-- What the exercise asks --
Below are the entries. Set down exactly the line containing "[告诉大家我所知道的Neo4" and each line after it.

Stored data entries
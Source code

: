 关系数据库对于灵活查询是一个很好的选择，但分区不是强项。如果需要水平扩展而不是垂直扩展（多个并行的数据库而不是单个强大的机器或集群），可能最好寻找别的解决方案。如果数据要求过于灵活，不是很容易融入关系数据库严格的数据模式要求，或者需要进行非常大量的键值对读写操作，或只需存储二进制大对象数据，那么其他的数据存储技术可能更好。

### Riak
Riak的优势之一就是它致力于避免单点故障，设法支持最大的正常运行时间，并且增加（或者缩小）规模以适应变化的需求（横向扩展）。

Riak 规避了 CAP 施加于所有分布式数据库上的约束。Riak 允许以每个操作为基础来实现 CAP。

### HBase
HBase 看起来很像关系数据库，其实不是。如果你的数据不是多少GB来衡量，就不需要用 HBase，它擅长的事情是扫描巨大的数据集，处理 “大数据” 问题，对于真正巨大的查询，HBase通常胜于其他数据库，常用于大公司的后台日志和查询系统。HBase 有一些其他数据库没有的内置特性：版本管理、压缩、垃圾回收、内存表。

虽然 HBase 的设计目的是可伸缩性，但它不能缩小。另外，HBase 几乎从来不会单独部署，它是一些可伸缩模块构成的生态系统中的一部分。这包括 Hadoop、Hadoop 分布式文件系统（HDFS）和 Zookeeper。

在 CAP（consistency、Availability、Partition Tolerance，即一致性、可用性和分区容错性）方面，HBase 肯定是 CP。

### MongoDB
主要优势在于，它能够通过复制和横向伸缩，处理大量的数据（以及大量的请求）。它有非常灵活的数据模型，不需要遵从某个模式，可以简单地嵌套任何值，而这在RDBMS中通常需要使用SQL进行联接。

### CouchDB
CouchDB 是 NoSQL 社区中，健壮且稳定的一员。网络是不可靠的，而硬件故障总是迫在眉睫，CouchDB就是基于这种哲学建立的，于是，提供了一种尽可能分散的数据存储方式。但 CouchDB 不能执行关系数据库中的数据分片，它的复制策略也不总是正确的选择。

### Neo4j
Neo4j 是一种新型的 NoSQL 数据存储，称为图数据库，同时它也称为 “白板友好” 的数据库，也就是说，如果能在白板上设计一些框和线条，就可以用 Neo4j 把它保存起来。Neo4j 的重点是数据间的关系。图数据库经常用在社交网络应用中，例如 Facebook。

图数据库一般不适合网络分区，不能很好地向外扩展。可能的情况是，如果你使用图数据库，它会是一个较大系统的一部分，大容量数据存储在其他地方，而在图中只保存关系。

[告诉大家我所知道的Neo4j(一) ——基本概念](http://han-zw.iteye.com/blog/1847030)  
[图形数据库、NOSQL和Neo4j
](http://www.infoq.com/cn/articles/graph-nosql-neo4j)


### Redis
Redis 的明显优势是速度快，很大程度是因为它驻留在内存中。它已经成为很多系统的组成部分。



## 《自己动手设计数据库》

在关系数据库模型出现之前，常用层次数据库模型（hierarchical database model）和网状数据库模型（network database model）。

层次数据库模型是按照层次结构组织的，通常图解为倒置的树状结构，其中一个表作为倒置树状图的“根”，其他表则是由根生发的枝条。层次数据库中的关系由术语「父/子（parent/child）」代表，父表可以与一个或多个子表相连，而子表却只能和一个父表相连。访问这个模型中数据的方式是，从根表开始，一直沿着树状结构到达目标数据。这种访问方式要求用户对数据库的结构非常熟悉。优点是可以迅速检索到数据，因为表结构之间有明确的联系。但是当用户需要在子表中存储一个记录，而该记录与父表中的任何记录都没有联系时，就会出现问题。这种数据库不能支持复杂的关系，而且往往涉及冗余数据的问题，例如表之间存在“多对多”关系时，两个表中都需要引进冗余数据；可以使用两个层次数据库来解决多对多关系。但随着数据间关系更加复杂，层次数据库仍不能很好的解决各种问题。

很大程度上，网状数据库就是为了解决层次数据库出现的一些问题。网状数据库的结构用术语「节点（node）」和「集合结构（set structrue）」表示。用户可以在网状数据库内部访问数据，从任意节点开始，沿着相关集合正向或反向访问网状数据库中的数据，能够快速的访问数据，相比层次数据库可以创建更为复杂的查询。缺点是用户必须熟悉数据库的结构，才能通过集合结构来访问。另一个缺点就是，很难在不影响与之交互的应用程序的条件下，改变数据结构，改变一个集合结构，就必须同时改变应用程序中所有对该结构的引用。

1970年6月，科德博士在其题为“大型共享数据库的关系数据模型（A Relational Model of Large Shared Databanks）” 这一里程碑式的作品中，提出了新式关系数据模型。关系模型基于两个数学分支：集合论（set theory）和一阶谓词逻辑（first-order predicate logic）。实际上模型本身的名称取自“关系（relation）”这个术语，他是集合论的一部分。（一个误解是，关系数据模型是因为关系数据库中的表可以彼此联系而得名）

-- Answer to the problem --
[告诉大家我所知道的Neo4j(一) ——基本概念](http://han-zw.iteye.com/blog/1847030)  
[图形数据库、NOSQL和Neo4j
](http://www.infoq.com/cn/articles/graph-nosql-neo4j)


### Redis
Redis 的明显优势是速度快，很大程度是因为它驻留在内存中。它已经成为很多系统的组成部分。



## 《自己动手设计数据库》

在关系数据库模型出现之前，常用层次数据库模型（hierarchical database model）和网状数据库模型（network database model）。

层次数据库模型是按照层次结构组织的，通常图解为倒置的树状结构，其中一个表作为倒置树状图的“根”，其他表则是由根生发的枝条。层次数据库中的关系由术语「父/子（parent/child）」代表，父表可以与一个或多个子表相连，而子表却只能和一个父表相连。访问这个模型中数据的方式是，从根表开始，一直沿着树状结构到达目标数据。这种访问方式要求用户对数据库的结构非常熟悉。优点是可以迅速检索到数据，因为表结构之间有明确的联系。但是当用户需要在子表中存储一个记录，而该记录与父表中的任何记录都没有联系时，就会出现问题。这种数据库不能支持复杂的关系，而且往往涉及冗余数据的问题，例如表之间存在“多对多”关系时，两个表中都需要引进冗余数据；可以使用两个层次数据库来解决多对多关系。但随着数据间关系更加复杂，层次数据库仍不能很好的解决各种问题。

很大程度上，网状数据库就是为了解决层次数据库出现的一些问题。网状数据库的结构用术语「节点（node）」和「集合结构（set structrue）」表示。用户可以在网状数据库内部访问数据，从任意节点开始，沿着相关集合正向或反向访问网状数据库中的数据，能够快速的访问数据，相比层次数据库可以创建更为复杂的查询。缺点是用户必须熟悉数据库的结构，才能通过集合结构来访问。另一个缺点就是，很难在不影响与之交互的应用程序的条件下，改变数据结构，改变一个集合结构，就必须同时改变应用程序中所有对该结构的引用。

1970年6月，科德博士在其题为“大型共享数据库的关系数据模型（A Relational Model of Large Shared Databanks）” 这一里程碑式的作品中，提出了新式关系数据模型。关系模型基于两个数学分支：集合论（set theory）和一阶谓词逻辑（first-order predicate logic）。实际上模型本身的名称取自“关系（relation）”这个术语，他是集合论的一部分。（一个误解是，关系数据模型是因为关系数据库中的表可以彼此联系而得名）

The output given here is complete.